I'm at a week and a half and I'm struggling. I reread my post to remind myself that I was actually getting concerned and not just my husband. I know if I drink he'll be disappointed, and I feel like I'm sticking with it just for him and not for me. It doesn't help that he's super busy at work now which means I don't get a break from childcare. I'm pretty much abstaining just because I said I would, which feels pointless. I just wish I had something else that let me feel happy. I have hobbies but they're just a distraction. Should I stick with it?
In general, I think kicking an addictive substance or counterproductive habit can only be successful if we ourselves are committed to doing it. That said, there are a few things to consider...
1) I found it crucial to reframe my experience of being alcohol free from "I'm depriving myself of something" to "I'm gaining something"...but this didn't happen overnight. Participating in the structured Alcohol Experiment mentioned by many people on this thread was crucial to that change my mindset. It also made the initial month of abstaining, when I was having cravings and feeling very 'deprived' much much easier to manage b/c I was 'in the company' of dozens of other people all experiencing (and discussing) the same things. And the experiment itself regularly offers tools to deal with cravings and feelings of deprivation.
2) You are literally just at the end of active detox...and the first two weeks are, for most people, the worst. Your body has barely even begun to normalize function in the absence of alcohol. How you feel right now is highly unlikely to be 'what living alcohol free feels like'. Some people start to feel notably better right around the 10 day mark, but it is super common to actually feel worse (especially emotionally) during the first few weeks. The reason for this is that regular drinking damages our pleasure neurotransmitter function. As that happens (as you describe), we then find that we need an artificial stimulation from drinking to feel any pleasure at all. Then if we remove the drinking, we are left with the sub-functioning neurotransmitter function and consequently we feel WORSE for the first few weeks to months.
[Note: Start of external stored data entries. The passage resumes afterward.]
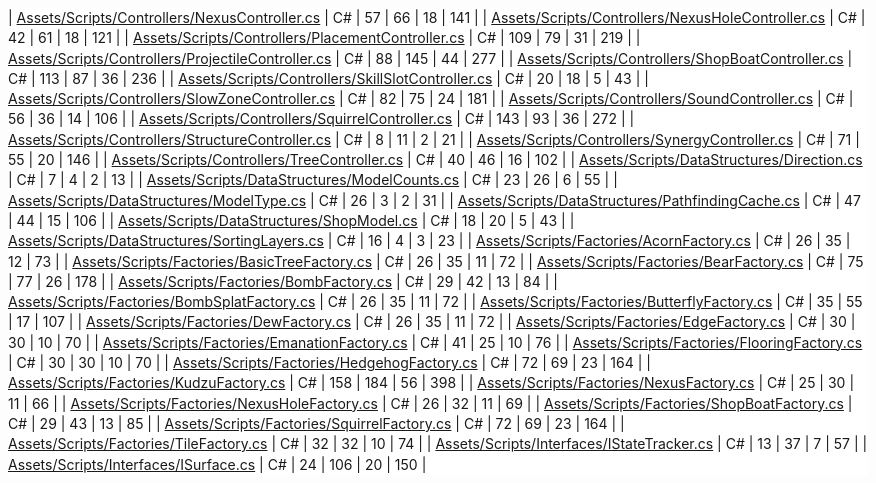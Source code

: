 | [Assets/Scripts/Controllers/NexusController.cs](/Assets/Scripts/Controllers/NexusController.cs) | C# | 57 | 66 | 18 | 141 |
| [Assets/Scripts/Controllers/NexusHoleController.cs](/Assets/Scripts/Controllers/NexusHoleController.cs) | C# | 42 | 61 | 18 | 121 |
| [Assets/Scripts/Controllers/PlacementController.cs](/Assets/Scripts/Controllers/PlacementController.cs) | C# | 109 | 79 | 31 | 219 |
| [Assets/Scripts/Controllers/ProjectileController.cs](/Assets/Scripts/Controllers/ProjectileController.cs) | C# | 88 | 145 | 44 | 277 |
| [Assets/Scripts/Controllers/ShopBoatController.cs](/Assets/Scripts/Controllers/ShopBoatController.cs) | C# | 113 | 87 | 36 | 236 |
| [Assets/Scripts/Controllers/SkillSlotController.cs](/Assets/Scripts/Controllers/SkillSlotController.cs) | C# | 20 | 18 | 5 | 43 |
| [Assets/Scripts/Controllers/SlowZoneController.cs](/Assets/Scripts/Controllers/SlowZoneController.cs) | C# | 82 | 75 | 24 | 181 |
| [Assets/Scripts/Controllers/SoundController.cs](/Assets/Scripts/Controllers/SoundController.cs) | C# | 56 | 36 | 14 | 106 |
| [Assets/Scripts/Controllers/SquirrelController.cs](/Assets/Scripts/Controllers/SquirrelController.cs) | C# | 143 | 93 | 36 | 272 |
| [Assets/Scripts/Controllers/StructureController.cs](/Assets/Scripts/Controllers/StructureController.cs) | C# | 8 | 11 | 2 | 21 |
| [Assets/Scripts/Controllers/SynergyController.cs](/Assets/Scripts/Controllers/SynergyController.cs) | C# | 71 | 55 | 20 | 146 |
| [Assets/Scripts/Controllers/TreeController.cs](/Assets/Scripts/Controllers/TreeController.cs) | C# | 40 | 46 | 16 | 102 |
| [Assets/Scripts/DataStructures/Direction.cs](/Assets/Scripts/DataStructures/Direction.cs) | C# | 7 | 4 | 2 | 13 |
| [Assets/Scripts/DataStructures/ModelCounts.cs](/Assets/Scripts/DataStructures/ModelCounts.cs) | C# | 23 | 26 | 6 | 55 |
| [Assets/Scripts/DataStructures/ModelType.cs](/Assets/Scripts/DataStructures/ModelType.cs) | C# | 26 | 3 | 2 | 31 |
| [Assets/Scripts/DataStructures/PathfindingCache.cs](/Assets/Scripts/DataStructures/PathfindingCache.cs) | C# | 47 | 44 | 15 | 106 |
| [Assets/Scripts/DataStructures/ShopModel.cs](/Assets/Scripts/DataStructures/ShopModel.cs) | C# | 18 | 20 | 5 | 43 |
| [Assets/Scripts/DataStructures/SortingLayers.cs](/Assets/Scripts/DataStructures/SortingLayers.cs) | C# | 16 | 4 | 3 | 23 |
| [Assets/Scripts/Factories/AcornFactory.cs](/Assets/Scripts/Factories/AcornFactory.cs) | C# | 26 | 35 | 12 | 73 |
| [Assets/Scripts/Factories/BasicTreeFactory.cs](/Assets/Scripts/Factories/BasicTreeFactory.cs) | C# | 26 | 35 | 11 | 72 |
| [Assets/Scripts/Factories/BearFactory.cs](/Assets/Scripts/Factories/BearFactory.cs) | C# | 75 | 77 | 26 | 178 |
| [Assets/Scripts/Factories/BombFactory.cs](/Assets/Scripts/Factories/BombFactory.cs) | C# | 29 | 42 | 13 | 84 |
| [Assets/Scripts/Factories/BombSplatFactory.cs](/Assets/Scripts/Factories/BombSplatFactory.cs) | C# | 26 | 35 | 11 | 72 |
| [Assets/Scripts/Factories/ButterflyFactory.cs](/Assets/Scripts/Factories/ButterflyFactory.cs) | C# | 35 | 55 | 17 | 107 |
| [Assets/Scripts/Factories/DewFactory.cs](/Assets/Scripts/Factories/DewFactory.cs) | C# | 26 | 35 | 11 | 72 |
| [Assets/Scripts/Factories/EdgeFactory.cs](/Assets/Scripts/Factories/EdgeFactory.cs) | C# | 30 | 30 | 10 | 70 |
| [Assets/Scripts/Factories/EmanationFactory.cs](/Assets/Scripts/Factories/EmanationFactory.cs) | C# | 41 | 25 | 10 | 76 |
| [Assets/Scripts/Factories/FlooringFactory.cs](/Assets/Scripts/Factories/FlooringFactory.cs) | C# | 30 | 30 | 10 | 70 |
| [Assets/Scripts/Factories/HedgehogFactory.cs](/Assets/Scripts/Factories/HedgehogFactory.cs) | C# | 72 | 69 | 23 | 164 |
| [Assets/Scripts/Factories/KudzuFactory.cs](/Assets/Scripts/Factories/KudzuFactory.cs) | C# | 158 | 184 | 56 | 398 |
| [Assets/Scripts/Factories/NexusFactory.cs](/Assets/Scripts/Factories/NexusFactory.cs) | C# | 25 | 30 | 11 | 66 |
| [Assets/Scripts/Factories/NexusHoleFactory.cs](/Assets/Scripts/Factories/NexusHoleFactory.cs) | C# | 26 | 32 | 11 | 69 |
| [Assets/Scripts/Factories/ShopBoatFactory.cs](/Assets/Scripts/Factories/ShopBoatFactory.cs) | C# | 29 | 43 | 13 | 85 |
| [Assets/Scripts/Factories/SquirrelFactory.cs](/Assets/Scripts/Factories/SquirrelFactory.cs) | C# | 72 | 69 | 23 | 164 |
| [Assets/Scripts/Factories/TileFactory.cs](/Assets/Scripts/Factories/TileFactory.cs) | C# | 32 | 32 | 10 | 74 |
| [Assets/Scripts/Interfaces/IStateTracker.cs](/Assets/Scripts/Interfaces/IStateTracker.cs) | C# | 13 | 37 | 7 | 57 |
| [Assets/Scripts/Interfaces/ISurface.cs](/Assets/Scripts/Interfaces/ISurface.cs) | C# | 24 | 106 | 20 | 150 |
Most medical websites indicate it takes 30-100 days to restore neurotransmitter function and some of us feel shittier than usual until then.
For example, I had a history of depression and anxiety, and I didn't begin to see mood benefits until around 25 consecutive days AF. If I had gotten 2 weeks under my belt with no change, and given up and had something to drink (even just a couple drinks), I would have been 'resetting' my detox window to day 0, thus repeating all the worst parts of detox (the worse anxiety, the worse mood, the insomnia, etc) while never stringing together enough consecutive days without drinking to start experiencing improvement in mood.
* As a side note, most people don't realize that by drinking even once per week, they are more or less in constant low-level detox, which means they are always feeling at least somewhat worse than they would have if they hadn't had any drinks at all. Drinking more frequently means you are on a constant roller coaster of a very brief bit of objective pleasure (in my case 30 minutes), in exchange for the rest of each day (1,410 minutes) feeling shittier than I would have if I hadn't drunk at all. So in reality, I was trading 47 units of pain for 1 unit of pleasure, and somehow believing that was worth it.
3) One thing to consider (this was a big motivator for me) was to step back and look at the inevitable long-term trajectory of relying on a physically addictive substance as my main pleasure and main coping method of dealing with stress. Tolerance creep is inevitable if one drinks regularly, which means eventually more of the substance is required to get the supposed benefits one is after. I knew this from years of struggling against increasing my own amounts of alcohol. And that road goes only one way; it's very very difficult to reverse course. Look ahead at your own trajectory...1 year, 5 years, 20 years...if you keep relying on alcohol to feel good. What does that look like and does it serve your goals and aspirations for mental health and basic life-function?
4) Depression is really really tough. I know, having struggled with it on and off much of my life time. There are many things that can be done to improve mental health and combat depression, some of which you are likely already doing. But maybe you could ask for some specific suggestions as to things that helped some of us, that you might not have tried. I can tell you that my motivation for pursuing those healthier methods of depression management was completely undercut by my drinking. Drinking kills motivation for pretty much everything but itself.
I really feel you pain. I really do. Before you give up, I would absolutely suggest actively participating in the Alcohol Experiment if you are not already doing so. You can even do it while you are still drinking if you wish (though at some point it's really useful to try to truly hit at least 30 days without drinking, to get the most out of it and for the reasons I outlined in point 2).